## Required work:
Please copy every line below that contains the string "know".

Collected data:
★ ★ ★
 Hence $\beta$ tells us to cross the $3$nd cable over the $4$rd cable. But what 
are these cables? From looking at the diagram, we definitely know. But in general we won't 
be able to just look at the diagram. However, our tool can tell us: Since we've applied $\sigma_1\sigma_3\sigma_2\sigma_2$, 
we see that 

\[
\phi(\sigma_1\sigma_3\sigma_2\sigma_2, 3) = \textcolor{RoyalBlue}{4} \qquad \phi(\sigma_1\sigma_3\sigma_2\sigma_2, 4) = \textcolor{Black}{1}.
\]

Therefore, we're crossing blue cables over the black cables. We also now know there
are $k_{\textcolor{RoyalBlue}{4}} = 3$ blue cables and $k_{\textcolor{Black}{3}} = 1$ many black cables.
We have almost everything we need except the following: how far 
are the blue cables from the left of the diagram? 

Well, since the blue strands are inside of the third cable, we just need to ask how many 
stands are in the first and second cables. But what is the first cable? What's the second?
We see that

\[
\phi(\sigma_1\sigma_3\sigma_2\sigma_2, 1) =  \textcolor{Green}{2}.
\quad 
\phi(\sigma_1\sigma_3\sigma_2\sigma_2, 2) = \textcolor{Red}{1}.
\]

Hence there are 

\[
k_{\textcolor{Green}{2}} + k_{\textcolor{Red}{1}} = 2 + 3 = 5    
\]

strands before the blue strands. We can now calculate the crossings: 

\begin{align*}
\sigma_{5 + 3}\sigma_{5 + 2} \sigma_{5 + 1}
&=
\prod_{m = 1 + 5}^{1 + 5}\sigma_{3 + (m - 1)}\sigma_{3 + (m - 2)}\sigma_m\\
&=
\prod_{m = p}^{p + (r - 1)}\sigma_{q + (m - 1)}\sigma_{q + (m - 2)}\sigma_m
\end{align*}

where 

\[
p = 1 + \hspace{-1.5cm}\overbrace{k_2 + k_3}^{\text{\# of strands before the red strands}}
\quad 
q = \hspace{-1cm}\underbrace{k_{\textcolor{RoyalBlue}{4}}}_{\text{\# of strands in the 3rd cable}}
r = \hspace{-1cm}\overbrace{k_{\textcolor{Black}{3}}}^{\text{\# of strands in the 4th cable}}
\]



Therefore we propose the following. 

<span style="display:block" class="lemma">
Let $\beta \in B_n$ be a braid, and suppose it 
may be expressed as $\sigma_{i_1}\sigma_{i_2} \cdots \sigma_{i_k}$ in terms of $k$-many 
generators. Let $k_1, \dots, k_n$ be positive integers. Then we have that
★ ★ ★
## Output for this task:
are these cables? From looking at the diagram, we definitely know. But in general we won't 
Therefore, we're crossing blue cables over the black cables. We also now know there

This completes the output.